Many have observed God’s silence in the rest of chapter 11 regarding the outcome of this event. Based on God’s very loud and powerful statements regarding his hatred for human (and child in particular) sacrifice elsewhere, it is difficult for me conclude that He would be silent if that is what is going on here. I certainly cannot see how one can conclude that God would have “accepted” a human sacrifice here as fulfillment of this vow. From my reading of the passage it seems like God does indeed accept Jephthah’s payment – his daughter’s whole dedication unto the Lord in temple service resulting in her perpetual virginity and the end of Jephthah’s family line.

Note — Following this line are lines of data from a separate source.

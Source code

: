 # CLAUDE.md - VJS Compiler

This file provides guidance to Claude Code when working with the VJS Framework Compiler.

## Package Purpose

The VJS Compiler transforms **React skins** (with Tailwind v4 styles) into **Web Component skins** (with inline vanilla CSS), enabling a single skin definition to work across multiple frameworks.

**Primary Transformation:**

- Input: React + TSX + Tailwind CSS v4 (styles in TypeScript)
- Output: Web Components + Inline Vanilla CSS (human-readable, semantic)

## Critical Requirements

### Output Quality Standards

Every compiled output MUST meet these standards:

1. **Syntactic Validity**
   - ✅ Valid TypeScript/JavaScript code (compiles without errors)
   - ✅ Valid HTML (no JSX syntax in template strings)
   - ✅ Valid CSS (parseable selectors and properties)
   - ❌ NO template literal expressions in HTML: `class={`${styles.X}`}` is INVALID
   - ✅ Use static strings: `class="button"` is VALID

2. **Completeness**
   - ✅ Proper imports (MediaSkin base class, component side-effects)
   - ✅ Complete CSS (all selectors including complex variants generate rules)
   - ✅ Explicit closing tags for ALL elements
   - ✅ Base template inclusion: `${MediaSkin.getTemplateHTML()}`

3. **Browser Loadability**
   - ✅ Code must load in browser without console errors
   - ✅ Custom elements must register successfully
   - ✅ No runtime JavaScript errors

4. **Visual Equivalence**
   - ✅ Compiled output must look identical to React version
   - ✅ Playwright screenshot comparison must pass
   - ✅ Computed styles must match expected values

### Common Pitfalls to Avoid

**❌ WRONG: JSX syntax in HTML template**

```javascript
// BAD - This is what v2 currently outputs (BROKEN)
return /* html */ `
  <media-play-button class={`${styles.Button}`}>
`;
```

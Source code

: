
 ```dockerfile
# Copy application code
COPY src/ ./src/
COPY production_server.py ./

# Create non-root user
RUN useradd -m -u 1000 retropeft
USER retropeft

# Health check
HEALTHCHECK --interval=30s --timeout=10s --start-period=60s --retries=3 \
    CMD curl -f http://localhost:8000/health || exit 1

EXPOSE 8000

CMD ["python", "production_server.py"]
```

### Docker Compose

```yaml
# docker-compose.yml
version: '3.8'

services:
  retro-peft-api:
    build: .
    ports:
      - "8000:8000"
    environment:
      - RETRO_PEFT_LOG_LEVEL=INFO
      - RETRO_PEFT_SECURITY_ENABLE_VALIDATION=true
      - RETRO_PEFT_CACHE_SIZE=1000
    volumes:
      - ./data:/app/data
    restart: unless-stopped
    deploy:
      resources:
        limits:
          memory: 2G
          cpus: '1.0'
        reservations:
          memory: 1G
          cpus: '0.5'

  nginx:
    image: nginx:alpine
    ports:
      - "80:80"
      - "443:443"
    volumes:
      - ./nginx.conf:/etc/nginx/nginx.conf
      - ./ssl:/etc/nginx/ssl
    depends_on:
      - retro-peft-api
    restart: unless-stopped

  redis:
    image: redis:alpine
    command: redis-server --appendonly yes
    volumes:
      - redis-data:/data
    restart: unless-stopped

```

A couple of years ago I was at a conference where someone was preaching from Judges. He happened to preach the Jephthah narrative. In his sermon is essentially said, “Oh, yeah there are some who think maybe Jephthah didn’t offer his daughter as a burnt offering, but that’s nonsense and silly, they just have weak stomachs.”
Not only in that attitude uncharitable and unhelpful. It also shows an ignorance of the arguments others have put forward for this interpretation, at best, and, at worst, an arrogance in one’s own view.
It is far better when teaching/preaching a passage like this to give the arguments on both sides clearly & helpfully, then conclude with which view you hold and why. As a result people are not just taught to think what you tell them, but they are taught how to think and how to think carefully from the text.